3. Despite 1 and 2, we want to begin front-end development right away (in Angular or Backbone).<p>We can&#x27;t be the first team to have encountered this pattern of software development. Are there technical solutions you&#x27;ve seen&#x2F;implemented&#x2F;read about to solve these issues? I&#x27;m talking more along the lines of app architectures, gang of four patterns or scripts&#x2F;tasks etc.<p>I realize this is an open ended question, but while we pursue process and social solutions (more communication, earlier stakeholder engagement etc), are we missing out on technical solutions as well?
======
hex13
_we want to begin front-end development right away_

I think that beginning of the development is pretty easy task. Maintaining and
modifying existing codebase it’s hard. If project is starting and codebase is
small you can rewrite whole project from scratch in few days. But when project
grows it is wiser to refactor than rewriting. But if you want to refactor your
project has to be maintainable.

 _We know most of the front-end interactions we want, but more will be
discovered and some might be changed._

You can make quick prototypes before you begin serious coding. Start new
branch in your repository and don’t try to write some beautiful code. Just
hack and tweak features. Mock some features if you need it. I think that
prototype phase / sandbox phase is often necessary to gain technical knowledge
and gather business requirements, to decide which features are useful and
which are not (off course you may need to consult these decisions with your
stakeholders, your client, etc. But having working prototype makes this easier
than operate on *.psd based designs and unclear guidelines).

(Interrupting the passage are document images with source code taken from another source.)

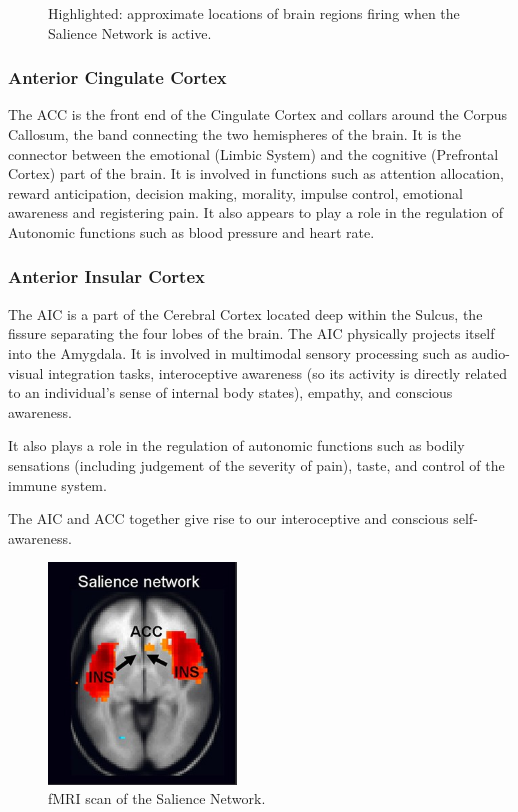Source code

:\documentclass[a4paper, amsfonts, amssymb, amsmath, reprint, showkeys, nofootinbib, twoside]{revtex4-1}
\begin{document}
\begin{figure}[h!]
\begin{subfigure}[b]{0.48\linewidth}
  \end{subfigure}
  \caption{Highlighted: approximate locations of brain regions firing when the Salience Network is active.}
  \label{fig:sn}
\end{figure}

\subsubsection{Anterior Cingulate Cortex}

The ACC is the front end of the Cingulate Cortex and collars around the Corpus
Callosum, the band connecting the two hemispheres of the brain. It is the connector
between the emotional (Limbic System) and the cognitive (Prefrontal Cortex) part of
the brain. It is involved in functions such as attention allocation, reward
anticipation, decision making, morality, impulse control, emotional awareness and
registering pain. \cite{accstroop,accreward,snmorality,empathypain,acccognitive} It
also appears to play a role in the regulation of Autonomic functions such as blood
pressure and heart rate. \cite{accbloodpressure}

\subsubsection{Anterior Insular Cortex}

The AIC is a part of the Cerebral Cortex located deep within the Sulcus, the
fissure separating the four lobes of the brain. The AIC physically projects itself
into the Amygdala. It is involved in multimodal sensory processing such as
audio-visual integration tasks, interoceptive awareness (so its activity is directly
related to an individual's sense of internal body states), empathy, and conscious
awareness. \cite{aicemotion}

It also plays a role in the regulation of autonomic functions such as bodily
sensations (including judgement of the severity of pain), taste, and control of the
immune system. \cite{aicautonomic}

The AIC and ACC together give rise to our interoceptive and conscious
self-awareness.  \cite{selfaware}

\begin{figure}[H]
  \centering
  \includegraphics[width=5cm]{images/fmri-sn.jpg}
  \caption{fMRI scan of the Salience Network.}
  \label{fig:fmri-sn}
\end{figure}
\end{document}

And after prototype phase you can delete your sandbox branch and start some
serious coding for production.

------
hex13
_Are there technical solutions you 've seen/implemented/read about to solve
these issues?_

There is no silver bullet but from my experience these things let you to
maintain (and modify) project more easily:

1\. Separation of concerns

 _We have an incomplete schema for our API, it 's mostly stable but some
changes will happen_

It's better to create some specialized service/module to connect with backend
API end-points than have something like $.get('/get/user/' \+ id) spread
across the project. If you follow SoC, when backend API changes you have to
update only one file.

2\. Modularize

If you have proper modularization (achieved by proper design or/and
incremental refactoring) you can make global changes very quickly (you have to
update just one module to apply changes everywhere) but you can also make
local changes also quickly (you just have to decide what submodules you have
to use in your parent module). If you treat project not as a monolith but as a
interconnected set of decoupled components/modules developing is like building
with Lego bricks.

3\. Refactor constantly

Is there some code that can be written better? Refactor. Avoid unnecessary
complexity. Simple and succinct code is easier to maintain and modify. And
make your code reusable.

4\. File/directory structure based on components rather than filetype.

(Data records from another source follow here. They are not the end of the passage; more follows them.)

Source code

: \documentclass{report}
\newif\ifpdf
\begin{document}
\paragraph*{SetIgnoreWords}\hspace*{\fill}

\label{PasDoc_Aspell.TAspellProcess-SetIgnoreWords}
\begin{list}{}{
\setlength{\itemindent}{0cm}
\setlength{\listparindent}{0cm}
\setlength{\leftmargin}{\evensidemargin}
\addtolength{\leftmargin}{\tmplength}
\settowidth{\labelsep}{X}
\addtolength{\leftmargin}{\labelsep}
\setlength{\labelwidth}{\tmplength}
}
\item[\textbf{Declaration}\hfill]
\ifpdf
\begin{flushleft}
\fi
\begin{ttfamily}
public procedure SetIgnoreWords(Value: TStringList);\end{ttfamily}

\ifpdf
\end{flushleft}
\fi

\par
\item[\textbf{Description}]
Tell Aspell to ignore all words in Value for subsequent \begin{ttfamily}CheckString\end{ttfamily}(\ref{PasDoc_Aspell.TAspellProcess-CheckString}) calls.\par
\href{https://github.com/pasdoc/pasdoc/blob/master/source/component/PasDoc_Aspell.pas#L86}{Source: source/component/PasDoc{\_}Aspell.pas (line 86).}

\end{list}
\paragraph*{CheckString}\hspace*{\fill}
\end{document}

I never understood why so many people create directories like “controllers”,
“directives”, javascripts”, “stylesheets”. The truth is that if you work on
some part of your code you will usually edit all of these files. And you end
up jumping over 3-4 different directories to make very small change. Directory
structure based on components / views / modules / other _logical_ part of
project / seems to be better than put 10 files in one directory only because
they all have _.js or_.css extension.

5\. keep third part library code separate (if possible).

For example you need to inject some third party slider/carousel/chart etc. on
one of sub-sites. It's better to make directive for this and insert 1 line of
directive <my-slider> than just throw some 20 lines of code in your HTML and
JS. Imagine that you need to change library X to library Y. Wrappers/adapters
add some additional layer of complexity but I think that outcome is still
positive in many cases.